Even though the FBI showed them the document on Monday, Comer said Republicans would still initiate contempt proceedings against FBI Director Christopher Wray because they weren’t allowed to keep a copy.

“At the briefing, the FBI again refused to hand over the unclassified record to the custody of the House Oversight Committee, and we will now initiate contempt of Congress hearings this Thursday,” Comer said.

Asked why he needed his own copy of the form, Comer complained that press accounts of the dispute emphasized that the allegation remains unverified.

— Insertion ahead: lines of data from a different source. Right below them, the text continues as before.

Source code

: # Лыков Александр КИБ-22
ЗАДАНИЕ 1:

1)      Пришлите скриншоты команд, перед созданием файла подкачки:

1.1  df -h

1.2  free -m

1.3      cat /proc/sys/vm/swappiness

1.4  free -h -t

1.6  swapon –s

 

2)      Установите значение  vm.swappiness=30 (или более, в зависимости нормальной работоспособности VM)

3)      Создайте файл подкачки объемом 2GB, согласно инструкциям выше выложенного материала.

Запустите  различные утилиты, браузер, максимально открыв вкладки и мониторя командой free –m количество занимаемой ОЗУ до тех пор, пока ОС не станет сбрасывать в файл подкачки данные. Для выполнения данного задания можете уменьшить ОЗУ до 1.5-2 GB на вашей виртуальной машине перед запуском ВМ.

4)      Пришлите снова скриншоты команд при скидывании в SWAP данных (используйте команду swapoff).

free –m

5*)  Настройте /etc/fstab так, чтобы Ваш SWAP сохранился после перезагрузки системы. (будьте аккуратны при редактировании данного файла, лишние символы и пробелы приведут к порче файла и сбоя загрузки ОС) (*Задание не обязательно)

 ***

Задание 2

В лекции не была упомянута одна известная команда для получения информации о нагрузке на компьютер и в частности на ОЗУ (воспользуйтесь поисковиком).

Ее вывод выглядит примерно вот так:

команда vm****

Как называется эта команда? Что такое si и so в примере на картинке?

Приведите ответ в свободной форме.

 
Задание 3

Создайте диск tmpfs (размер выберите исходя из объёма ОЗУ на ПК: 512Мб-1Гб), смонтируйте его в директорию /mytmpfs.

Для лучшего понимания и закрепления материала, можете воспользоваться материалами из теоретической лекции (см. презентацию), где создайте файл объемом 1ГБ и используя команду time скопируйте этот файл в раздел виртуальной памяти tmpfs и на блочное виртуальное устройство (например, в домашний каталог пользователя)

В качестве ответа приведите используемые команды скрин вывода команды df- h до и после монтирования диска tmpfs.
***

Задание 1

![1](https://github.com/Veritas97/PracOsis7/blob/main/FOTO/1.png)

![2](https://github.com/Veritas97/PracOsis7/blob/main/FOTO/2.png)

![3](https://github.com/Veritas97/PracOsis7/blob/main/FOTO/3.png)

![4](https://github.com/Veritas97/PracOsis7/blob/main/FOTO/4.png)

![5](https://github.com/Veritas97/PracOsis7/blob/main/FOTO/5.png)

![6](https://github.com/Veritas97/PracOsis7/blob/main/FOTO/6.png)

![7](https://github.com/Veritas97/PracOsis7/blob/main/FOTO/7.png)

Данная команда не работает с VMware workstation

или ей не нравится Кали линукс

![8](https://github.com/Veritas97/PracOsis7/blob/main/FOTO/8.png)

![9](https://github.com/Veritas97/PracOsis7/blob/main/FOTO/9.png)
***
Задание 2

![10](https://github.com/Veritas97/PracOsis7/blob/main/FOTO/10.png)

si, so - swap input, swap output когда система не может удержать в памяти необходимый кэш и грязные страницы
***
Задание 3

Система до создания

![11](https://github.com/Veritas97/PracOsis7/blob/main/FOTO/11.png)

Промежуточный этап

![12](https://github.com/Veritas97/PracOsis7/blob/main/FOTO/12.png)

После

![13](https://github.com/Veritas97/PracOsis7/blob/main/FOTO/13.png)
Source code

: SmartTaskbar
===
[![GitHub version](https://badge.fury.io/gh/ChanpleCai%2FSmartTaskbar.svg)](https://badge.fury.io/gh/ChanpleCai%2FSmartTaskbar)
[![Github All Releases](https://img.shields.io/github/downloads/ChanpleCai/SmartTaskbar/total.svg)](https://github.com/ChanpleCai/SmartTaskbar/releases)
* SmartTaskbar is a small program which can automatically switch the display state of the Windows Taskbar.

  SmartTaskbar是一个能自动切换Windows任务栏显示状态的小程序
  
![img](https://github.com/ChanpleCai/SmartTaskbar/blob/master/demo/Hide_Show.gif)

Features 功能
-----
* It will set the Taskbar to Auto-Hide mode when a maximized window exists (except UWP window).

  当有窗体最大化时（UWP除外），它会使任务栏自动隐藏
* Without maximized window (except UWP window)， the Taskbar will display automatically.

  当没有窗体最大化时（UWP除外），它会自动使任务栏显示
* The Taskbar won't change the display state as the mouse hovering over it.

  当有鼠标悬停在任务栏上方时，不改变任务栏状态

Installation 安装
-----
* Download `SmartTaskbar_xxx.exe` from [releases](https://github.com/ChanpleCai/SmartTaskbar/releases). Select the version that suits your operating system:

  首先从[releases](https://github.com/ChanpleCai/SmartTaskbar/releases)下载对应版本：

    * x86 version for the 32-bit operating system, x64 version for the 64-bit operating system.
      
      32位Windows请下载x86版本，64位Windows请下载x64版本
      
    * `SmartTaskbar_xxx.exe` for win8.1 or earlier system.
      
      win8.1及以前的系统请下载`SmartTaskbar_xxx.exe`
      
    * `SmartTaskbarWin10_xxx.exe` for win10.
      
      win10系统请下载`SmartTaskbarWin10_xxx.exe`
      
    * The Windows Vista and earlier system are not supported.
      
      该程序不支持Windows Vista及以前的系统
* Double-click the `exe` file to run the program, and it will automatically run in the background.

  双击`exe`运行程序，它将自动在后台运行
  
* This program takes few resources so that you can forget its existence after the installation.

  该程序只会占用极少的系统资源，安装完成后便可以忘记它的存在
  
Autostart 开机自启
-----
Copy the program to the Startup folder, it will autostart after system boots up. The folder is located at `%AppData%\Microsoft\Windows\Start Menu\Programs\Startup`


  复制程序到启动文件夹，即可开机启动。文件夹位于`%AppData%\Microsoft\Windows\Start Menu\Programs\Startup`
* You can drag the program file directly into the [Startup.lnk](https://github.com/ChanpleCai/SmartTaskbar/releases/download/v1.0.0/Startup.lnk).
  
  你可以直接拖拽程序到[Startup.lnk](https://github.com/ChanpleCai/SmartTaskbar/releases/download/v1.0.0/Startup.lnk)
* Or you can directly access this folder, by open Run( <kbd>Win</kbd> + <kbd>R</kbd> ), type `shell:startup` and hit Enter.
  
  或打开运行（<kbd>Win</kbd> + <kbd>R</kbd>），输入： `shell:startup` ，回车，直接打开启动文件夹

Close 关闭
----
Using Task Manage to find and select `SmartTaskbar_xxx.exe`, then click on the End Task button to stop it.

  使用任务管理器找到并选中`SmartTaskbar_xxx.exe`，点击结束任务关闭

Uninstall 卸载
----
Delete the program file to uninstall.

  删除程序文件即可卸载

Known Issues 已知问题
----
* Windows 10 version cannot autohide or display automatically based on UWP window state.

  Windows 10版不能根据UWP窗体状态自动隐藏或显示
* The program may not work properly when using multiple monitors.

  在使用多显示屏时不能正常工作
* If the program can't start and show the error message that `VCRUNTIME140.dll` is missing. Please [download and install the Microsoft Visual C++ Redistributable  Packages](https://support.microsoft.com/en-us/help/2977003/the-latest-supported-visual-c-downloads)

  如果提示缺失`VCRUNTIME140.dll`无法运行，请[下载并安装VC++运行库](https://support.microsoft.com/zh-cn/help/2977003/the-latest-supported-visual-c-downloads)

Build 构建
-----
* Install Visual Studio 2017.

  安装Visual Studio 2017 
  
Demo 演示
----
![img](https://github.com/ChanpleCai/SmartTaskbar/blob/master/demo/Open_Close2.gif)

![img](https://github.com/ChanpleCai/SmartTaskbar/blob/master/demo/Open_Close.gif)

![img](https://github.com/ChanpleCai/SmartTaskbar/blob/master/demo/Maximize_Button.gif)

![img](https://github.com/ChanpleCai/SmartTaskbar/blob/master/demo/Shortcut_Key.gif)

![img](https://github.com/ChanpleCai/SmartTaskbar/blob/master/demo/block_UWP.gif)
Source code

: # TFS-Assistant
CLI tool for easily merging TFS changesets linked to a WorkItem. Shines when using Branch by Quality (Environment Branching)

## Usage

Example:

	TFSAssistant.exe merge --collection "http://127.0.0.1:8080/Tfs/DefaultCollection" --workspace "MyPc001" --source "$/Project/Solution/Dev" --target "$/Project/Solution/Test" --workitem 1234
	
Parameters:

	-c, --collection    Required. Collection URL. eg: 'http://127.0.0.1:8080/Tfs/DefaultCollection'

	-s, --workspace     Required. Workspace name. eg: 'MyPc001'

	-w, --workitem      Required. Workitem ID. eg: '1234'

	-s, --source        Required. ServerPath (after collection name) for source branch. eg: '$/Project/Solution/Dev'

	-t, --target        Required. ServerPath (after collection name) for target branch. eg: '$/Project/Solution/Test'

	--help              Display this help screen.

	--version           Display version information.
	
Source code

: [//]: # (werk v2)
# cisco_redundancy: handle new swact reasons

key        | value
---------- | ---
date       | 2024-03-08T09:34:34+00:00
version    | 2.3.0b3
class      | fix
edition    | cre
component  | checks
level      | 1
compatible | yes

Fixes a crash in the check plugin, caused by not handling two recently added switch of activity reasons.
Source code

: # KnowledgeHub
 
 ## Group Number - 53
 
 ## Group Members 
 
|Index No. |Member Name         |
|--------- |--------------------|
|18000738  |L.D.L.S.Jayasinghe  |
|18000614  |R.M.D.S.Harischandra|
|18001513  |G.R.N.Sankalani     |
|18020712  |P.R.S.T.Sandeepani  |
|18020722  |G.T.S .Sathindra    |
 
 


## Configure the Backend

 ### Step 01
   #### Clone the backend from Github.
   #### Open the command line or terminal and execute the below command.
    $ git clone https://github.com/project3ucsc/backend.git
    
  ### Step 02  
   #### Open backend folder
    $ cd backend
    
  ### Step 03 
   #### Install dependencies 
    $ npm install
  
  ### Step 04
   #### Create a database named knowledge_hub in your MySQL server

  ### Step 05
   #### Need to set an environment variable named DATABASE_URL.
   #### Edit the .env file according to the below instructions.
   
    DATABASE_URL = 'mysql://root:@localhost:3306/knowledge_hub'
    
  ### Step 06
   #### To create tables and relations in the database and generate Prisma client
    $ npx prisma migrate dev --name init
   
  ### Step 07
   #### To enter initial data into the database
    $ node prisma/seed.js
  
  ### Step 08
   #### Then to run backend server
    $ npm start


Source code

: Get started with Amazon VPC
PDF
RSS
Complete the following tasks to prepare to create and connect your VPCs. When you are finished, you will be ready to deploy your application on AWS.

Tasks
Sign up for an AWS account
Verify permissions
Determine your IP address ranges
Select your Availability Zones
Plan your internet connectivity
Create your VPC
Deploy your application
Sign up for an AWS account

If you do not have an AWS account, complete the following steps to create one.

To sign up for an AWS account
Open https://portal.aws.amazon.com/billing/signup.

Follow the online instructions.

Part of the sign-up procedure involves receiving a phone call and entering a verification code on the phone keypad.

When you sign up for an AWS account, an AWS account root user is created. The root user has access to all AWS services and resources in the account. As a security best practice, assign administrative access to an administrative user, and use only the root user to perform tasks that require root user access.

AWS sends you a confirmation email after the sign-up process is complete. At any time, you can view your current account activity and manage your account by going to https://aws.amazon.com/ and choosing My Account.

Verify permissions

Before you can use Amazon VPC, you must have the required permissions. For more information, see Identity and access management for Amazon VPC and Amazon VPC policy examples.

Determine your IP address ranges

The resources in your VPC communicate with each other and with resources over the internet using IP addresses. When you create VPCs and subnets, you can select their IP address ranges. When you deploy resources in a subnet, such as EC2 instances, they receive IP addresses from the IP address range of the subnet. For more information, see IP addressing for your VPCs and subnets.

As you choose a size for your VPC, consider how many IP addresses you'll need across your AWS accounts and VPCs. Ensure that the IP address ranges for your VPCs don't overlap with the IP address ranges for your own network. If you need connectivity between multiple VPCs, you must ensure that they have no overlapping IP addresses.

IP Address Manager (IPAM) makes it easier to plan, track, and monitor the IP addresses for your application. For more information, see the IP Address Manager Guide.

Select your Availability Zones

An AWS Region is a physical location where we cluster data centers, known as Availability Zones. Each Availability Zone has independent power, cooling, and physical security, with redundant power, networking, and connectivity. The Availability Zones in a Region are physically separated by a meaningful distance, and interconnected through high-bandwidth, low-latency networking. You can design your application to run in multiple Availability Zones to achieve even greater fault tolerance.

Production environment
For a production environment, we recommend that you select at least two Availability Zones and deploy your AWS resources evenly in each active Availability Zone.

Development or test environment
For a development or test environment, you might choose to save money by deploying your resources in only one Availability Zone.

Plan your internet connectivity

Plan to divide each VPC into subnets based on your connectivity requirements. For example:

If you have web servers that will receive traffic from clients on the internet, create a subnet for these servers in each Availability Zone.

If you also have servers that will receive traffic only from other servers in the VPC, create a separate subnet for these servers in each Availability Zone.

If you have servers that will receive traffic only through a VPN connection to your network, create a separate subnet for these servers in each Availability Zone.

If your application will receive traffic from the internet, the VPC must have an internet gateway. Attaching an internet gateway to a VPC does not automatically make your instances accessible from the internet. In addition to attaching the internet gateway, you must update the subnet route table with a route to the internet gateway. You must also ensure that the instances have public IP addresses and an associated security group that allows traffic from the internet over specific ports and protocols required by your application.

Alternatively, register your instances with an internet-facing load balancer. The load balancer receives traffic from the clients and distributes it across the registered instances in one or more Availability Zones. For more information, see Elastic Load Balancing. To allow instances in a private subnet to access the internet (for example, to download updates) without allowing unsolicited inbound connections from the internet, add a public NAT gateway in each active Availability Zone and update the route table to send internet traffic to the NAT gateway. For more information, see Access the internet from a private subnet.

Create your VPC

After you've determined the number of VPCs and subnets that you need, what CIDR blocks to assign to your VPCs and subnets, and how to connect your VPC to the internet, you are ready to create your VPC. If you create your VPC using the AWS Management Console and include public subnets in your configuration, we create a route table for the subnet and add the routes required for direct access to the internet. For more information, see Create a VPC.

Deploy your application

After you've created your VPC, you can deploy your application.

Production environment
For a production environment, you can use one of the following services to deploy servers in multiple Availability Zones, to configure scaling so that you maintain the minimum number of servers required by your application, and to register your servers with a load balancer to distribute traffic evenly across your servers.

He stressed that the FBI’s source is highly credible and suggested reporters ought to describe the allegations that way.

“Remember, the main reason they’re not wanting to make this public is because they’re concerned about the source,” Comer said, without explaining why it should be made public anyway.

In a statement, the FBI said providing access to the document in a reading room is a “commonsense safeguard” used for congressional oversight and in court proceedings in order to protect sources. “The escalation to a contempt vote under these circumstances is unwarranted,” an FBI spokesperson said.

After the briefing, Raskin stressed that the source himself couldn’t vouch for the incriminating tip.

“What we’re talking about here is a confidential human source reporting a conversation with someone else,” Raskin said. “What we’re talking about is secondhand hearsay.”

The DOJ has maintained that the document reflects unverified claims collected by a line FBI agent, that the form itself lacks context and that disclosing the information could compromise confidential sources and investigations.

Somehow, Comer and Sen. Chuck Grassley (R-Iowa) have previously seen the document, the two said last week. Grassley has repeatedly said he didn’t know if the allegations were true, just that he wanted the Justice Department to say whether it had investigated.

“We are not interested in whether the allegations against Vice President Biden are accurate or not,” Grassley told Fox News last week. “We’re responsible for making sure the FBI does its job, and that’s what we want to know.”